Historic Medicaid Reform

  1. Reforms Medicaid's open-ended funding structure to protect the program for future generations.
    Current Medicaid spending is on an unsustainable path that will require reducing provider payments or reducing benefits absent reform. Pennsylvania Medicaid spending is projected to grow at 6.7% annually over the next five years while the economy grows at 2%.

    Under today's rules, the federal government contributes 58% of each dollar spent. This system encourages states to prioritize quantity of care over quality of care. Moving to a per-capita cap in 2020 for each Medicaid enrollee (with some exceptions) requires states to provide quality care AND control costs.

    Additionally, the proposal links the growth of the per-capita caps to regular inflation after 2025. This ensures Medicaid grows with the economy and could help put downward pressure on health care prices across the board.
     

  2. Provides Medicaid flexibility to improve the quality of care.
    Surging spending has not translated into better healthcare outcomes. Instead, the bill gives states flexibility to implement pro-patient ways to improve Medicaid and move more people to independence. For maximum flexibility, states can choose a five year block grant option. States can also apply work requirements for some populations and pursue additional reforms through a streamlined waiver process, such as, robust choice counseling, HSAs and state efforts to coordinate benefits and eliminate the “welfare cliff” patients experience.
     
  3. Phases out Medicaid expansion's higher matching rate.
    Under the ACA, states were incentivized to cover able bodied adults making under 138% of the poverty line with generous federal matches. In fact, 2017 is the first year that Pennsylvania is responsible for footing any of these costs (the federal government is covering 95% this year and 90% by 2020).

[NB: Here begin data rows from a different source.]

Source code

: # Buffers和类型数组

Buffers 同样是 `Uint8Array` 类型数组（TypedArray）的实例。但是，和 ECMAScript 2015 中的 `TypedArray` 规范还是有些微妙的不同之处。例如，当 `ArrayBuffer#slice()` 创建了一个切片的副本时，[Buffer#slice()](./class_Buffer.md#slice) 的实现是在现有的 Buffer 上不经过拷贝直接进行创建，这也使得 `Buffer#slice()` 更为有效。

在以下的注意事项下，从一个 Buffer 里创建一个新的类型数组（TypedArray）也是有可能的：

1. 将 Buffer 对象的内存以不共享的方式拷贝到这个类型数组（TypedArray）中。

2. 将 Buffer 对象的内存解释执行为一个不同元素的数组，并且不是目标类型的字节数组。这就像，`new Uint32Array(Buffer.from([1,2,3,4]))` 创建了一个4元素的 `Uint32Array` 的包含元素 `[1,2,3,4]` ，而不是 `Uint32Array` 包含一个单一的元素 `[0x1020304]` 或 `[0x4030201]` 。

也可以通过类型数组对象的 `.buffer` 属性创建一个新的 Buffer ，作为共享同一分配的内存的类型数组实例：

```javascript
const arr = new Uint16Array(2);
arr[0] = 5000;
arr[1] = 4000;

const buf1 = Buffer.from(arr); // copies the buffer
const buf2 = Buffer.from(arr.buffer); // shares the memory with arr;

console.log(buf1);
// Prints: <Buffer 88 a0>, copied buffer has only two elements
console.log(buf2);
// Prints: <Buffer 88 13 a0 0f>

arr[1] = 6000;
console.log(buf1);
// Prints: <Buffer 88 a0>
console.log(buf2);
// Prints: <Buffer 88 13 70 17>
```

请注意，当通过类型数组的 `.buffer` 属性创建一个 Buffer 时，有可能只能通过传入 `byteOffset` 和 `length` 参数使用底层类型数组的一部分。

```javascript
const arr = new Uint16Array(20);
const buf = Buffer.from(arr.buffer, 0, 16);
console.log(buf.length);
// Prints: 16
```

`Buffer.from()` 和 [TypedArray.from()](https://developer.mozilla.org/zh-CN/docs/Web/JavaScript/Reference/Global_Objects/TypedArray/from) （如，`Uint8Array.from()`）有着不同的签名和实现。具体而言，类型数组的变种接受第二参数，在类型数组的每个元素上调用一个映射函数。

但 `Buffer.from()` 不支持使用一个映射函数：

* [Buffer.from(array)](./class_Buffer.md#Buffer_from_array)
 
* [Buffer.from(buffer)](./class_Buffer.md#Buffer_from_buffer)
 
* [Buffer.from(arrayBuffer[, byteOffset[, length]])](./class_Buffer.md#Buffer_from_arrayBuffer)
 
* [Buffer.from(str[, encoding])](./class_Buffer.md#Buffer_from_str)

    For traditional Medicaid patients, low income moms, kids, and the disabled, the federal government only pays about 58%. That means states are encouraged to put services for the able-bodied first, since they pull down more federal funds. The Senate proposal eliminates this perverse incentive by phasing out the enhanced match; 85 percent in 2021, 80 percent in 2022, and 75 percent in 2023. It's up to Pennsylvania to keep able-bodied adults enrolled in Medicaid or return to the program's original focus.

Other Major Provisions

  1. Eliminates many taxes.
    The legislation eliminates the most notorious ACA taxes, including the medical device tax, effective January 1, 2018; the Medicare tax on “high-income” individuals, effective January 1, 2023; the tax on tanning services, effective September 30, 2017; and expands Healthcare Savings accounts (HSAs)
     
  2. Effectively repeals the individual and employer mandate.
    Proponents of the ACA have decried the expected rise in the uninsured under repeal plans, but the projected uptick isn't caused by people getting “kicked off” their plans. Rather the CBO estimates millions of people will voluntarily forgo insurance, including practically “free” Medicaid. What does that say about the value of exchange plans? What does that say about the quality of Medicaid?
     
  3. Creates special funds for states.
    The proposal contains a $62 billion stability fund for states. States can apply for funding (with a required state match by 2022) to help those pre-existing conditions, lower premiums or subsidize providers. The proposal also appropriates $2 billion to help states fight the opioid epidemic in fiscal year 2018.

There is no question the ACA has failed. Recent federal data shows the average monthly premium for an individual in Pennsylvania went up 120 percent from 2013 to 2017! Giving Congress the power to make health care decisions for everyone didn't work. The U.S. Senate proposal begins to shift many of those decisions back to the states. It’s up to Pennsylvania to take full advantage the flexibility this plan provides and return decisions to doctors/patients and ultimately drive down the cost of health care.